DATA FOR THIS EXERCISE -
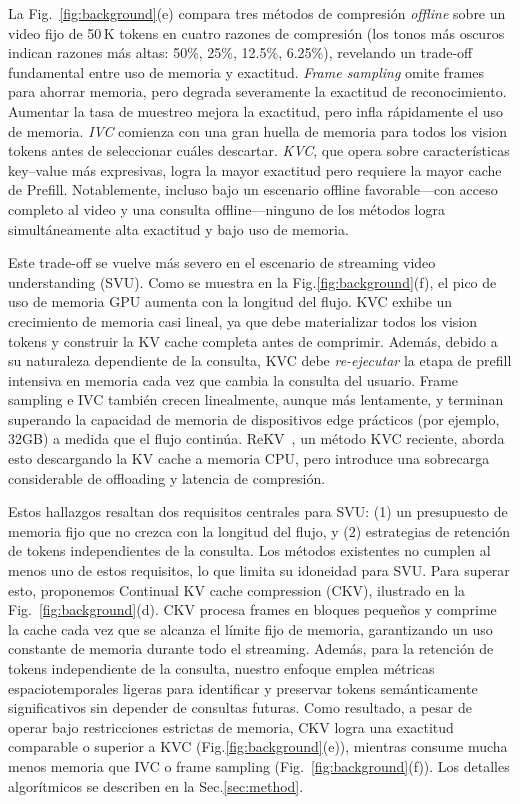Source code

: La Fig.~\ref{fig:background}(e) compara tres métodos de compresión \textit{offline} sobre un video fijo de 50\,K tokens en cuatro razones de compresión (los tonos más oscuros indican razones más altas: 50\%, 25\%, 12.5\%, 6.25\%), revelando un trade-off fundamental entre uso de memoria y exactitud. \textit{Frame sampling} omite frames para ahorrar memoria, pero degrada severamente la exactitud de reconocimiento. Aumentar la tasa de muestreo mejora la exactitud, pero infla rápidamente el uso de memoria. \textit{IVC} comienza con una gran huella de memoria para todos los vision tokens antes de seleccionar cuáles descartar. \textit{KVC}, que opera sobre características key--value más expresivas, logra la mayor exactitud pero requiere la mayor cache de Prefill. Notablemente, incluso bajo un escenario offline favorable---con acceso completo al video y una consulta offline---ninguno de los métodos logra simultáneamente alta exactitud y bajo uso de memoria.

Este trade-off se vuelve más severo en el escenario de streaming video understanding (SVU). Como se muestra en la Fig.\ref{fig:background}(f), el pico de uso de memoria GPU aumenta con la longitud del flujo. KVC exhibe un crecimiento de memoria casi lineal, ya que debe materializar todos los vision tokens y construir la KV cache completa antes de comprimir. Además, debido a su naturaleza dependiente de la consulta, KVC debe \textit{re-ejecutar} la etapa de prefill intensiva en memoria cada vez que cambia la consulta del usuario. Frame sampling e IVC también crecen linealmente, aunque más lentamente, y terminan superando la capacidad de memoria de dispositivos edge prácticos (por ejemplo, 32GB\cite{Karumbunathan2022JetsonAGXOrin}) a medida que el flujo continúa. ReKV~\cite{Shangzhe2025streaming}, un método KVC reciente, aborda esto descargando la KV cache a memoria CPU, pero introduce una sobrecarga considerable de offloading y latencia de compresión. 

Estos hallazgos resaltan dos requisitos centrales para SVU: (1) un presupuesto de memoria fijo que no crezca con la longitud del flujo, y (2) estrategias de retención de tokens independientes de la consulta. Los métodos existentes no cumplen al menos uno de estos requisitos, lo que limita su idoneidad para SVU. 
Para superar esto, proponemos Continual KV cache compression (CKV), ilustrado en la Fig.~\ref{fig:background}(d). CKV procesa frames en bloques pequeños y comprime la cache cada vez que se alcanza el límite fijo de memoria, garantizando un uso constante de memoria durante todo el streaming. Además, para la retención de tokens independiente de la consulta, nuestro enfoque emplea métricas espaciotemporales ligeras para identificar y preservar tokens semánticamente significativos sin depender de consultas futuras. Como resultado, a pesar de operar bajo restricciones estrictas de memoria, CKV logra una exactitud comparable o superior a KVC (Fig.\ref{fig:background}(e)), mientras consume mucha menos memoria que IVC o frame sampling (Fig.~\ref{fig:background}(f)). Los detalles algorítmicos se describen en la Sec.\ref{sec:method}.
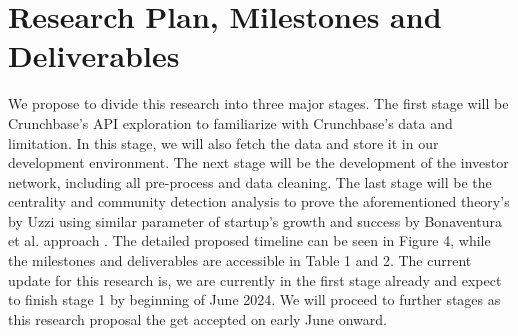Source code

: \documentclass[a4paper,11pt]{article}
\begin{document}
\section{Research Plan, Milestones and Deliverables}

We propose to divide this research into three major stages. The first stage will be Crunchbase's API exploration to familiarize with Crunchbase's data and limitation. In this stage, we will also fetch the data and store it in our development environment. The next stage will be the development of the investor network, including all pre-process and data cleaning. The last stage will be the centrality and community detection analysis to prove the aforementioned theory's by Uzzi \cite{uzzi2021a} using similar parameter of startup's growth and success by Bonaventura et al. approach \cite{bonaventura2020a}. The detailed proposed timeline can be seen in Figure 4, while the milestones and deliverables are accessible in Table 1 and 2. The current update for this research is, we are currently in the first stage already and expect to finish stage 1 by beginning of June 2024. We will proceed to further stages as this research proposal the get accepted on early June onward.

\end{document}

TASK PROMPT -
Return the records above exactly, without the pictures.

SOLUTION TO THE PROBLEM -
Source code

: La Fig.~\ref{fig:background}(e) compara tres métodos de compresión \textit{offline} sobre un video fijo de 50\,K tokens en cuatro razones de compresión (los tonos más oscuros indican razones más altas: 50\%, 25\%, 12.5\%, 6.25\%), revelando un trade-off fundamental entre uso de memoria y exactitud. \textit{Frame sampling} omite frames para ahorrar memoria, pero degrada severamente la exactitud de reconocimiento. Aumentar la tasa de muestreo mejora la exactitud, pero infla rápidamente el uso de memoria. \textit{IVC} comienza con una gran huella de memoria para todos los vision tokens antes de seleccionar cuáles descartar. \textit{KVC}, que opera sobre características key--value más expresivas, logra la mayor exactitud pero requiere la mayor cache de Prefill. Notablemente, incluso bajo un escenario offline favorable---con acceso completo al video y una consulta offline---ninguno de los métodos logra simultáneamente alta exactitud y bajo uso de memoria.

Este trade-off se vuelve más severo en el escenario de streaming video understanding (SVU). Como se muestra en la Fig.\ref{fig:background}(f), el pico de uso de memoria GPU aumenta con la longitud del flujo. KVC exhibe un crecimiento de memoria casi lineal, ya que debe materializar todos los vision tokens y construir la KV cache completa antes de comprimir. Además, debido a su naturaleza dependiente de la consulta, KVC debe \textit{re-ejecutar} la etapa de prefill intensiva en memoria cada vez que cambia la consulta del usuario. Frame sampling e IVC también crecen linealmente, aunque más lentamente, y terminan superando la capacidad de memoria de dispositivos edge prácticos (por ejemplo, 32GB\cite{Karumbunathan2022JetsonAGXOrin}) a medida que el flujo continúa. ReKV~\cite{Shangzhe2025streaming}, un método KVC reciente, aborda esto descargando la KV cache a memoria CPU, pero introduce una sobrecarga considerable de offloading y latencia de compresión. 

Estos hallazgos resaltan dos requisitos centrales para SVU: (1) un presupuesto de memoria fijo que no crezca con la longitud del flujo, y (2) estrategias de retención de tokens independientes de la consulta. Los métodos existentes no cumplen al menos uno de estos requisitos, lo que limita su idoneidad para SVU. 
Para superar esto, proponemos Continual KV cache compression (CKV), ilustrado en la Fig.~\ref{fig:background}(d). CKV procesa frames en bloques pequeños y comprime la cache cada vez que se alcanza el límite fijo de memoria, garantizando un uso constante de memoria durante todo el streaming. Además, para la retención de tokens independiente de la consulta, nuestro enfoque emplea métricas espaciotemporales ligeras para identificar y preservar tokens semánticamente significativos sin depender de consultas futuras. Como resultado, a pesar de operar bajo restricciones estrictas de memoria, CKV logra una exactitud comparable o superior a KVC (Fig.\ref{fig:background}(e)), mientras consume mucha menos memoria que IVC o frame sampling (Fig.~\ref{fig:background}(f)). Los detalles algorítmicos se describen en la Sec.\ref{sec:method}.
Source code

: \documentclass[a4paper,11pt]{article}
\begin{document}
\section{Research Plan, Milestones and Deliverables}

We propose to divide this research into three major stages. The first stage will be Crunchbase's API exploration to familiarize with Crunchbase's data and limitation. In this stage, we will also fetch the data and store it in our development environment. The next stage will be the development of the investor network, including all pre-process and data cleaning. The last stage will be the centrality and community detection analysis to prove the aforementioned theory's by Uzzi \cite{uzzi2021a} using similar parameter of startup's growth and success by Bonaventura et al. approach \cite{bonaventura2020a}. The detailed proposed timeline can be seen in Figure 4, while the milestones and deliverables are accessible in Table 1 and 2. The current update for this research is, we are currently in the first stage already and expect to finish stage 1 by beginning of June 2024. We will proceed to further stages as this research proposal the get accepted on early June onward.

\end{document}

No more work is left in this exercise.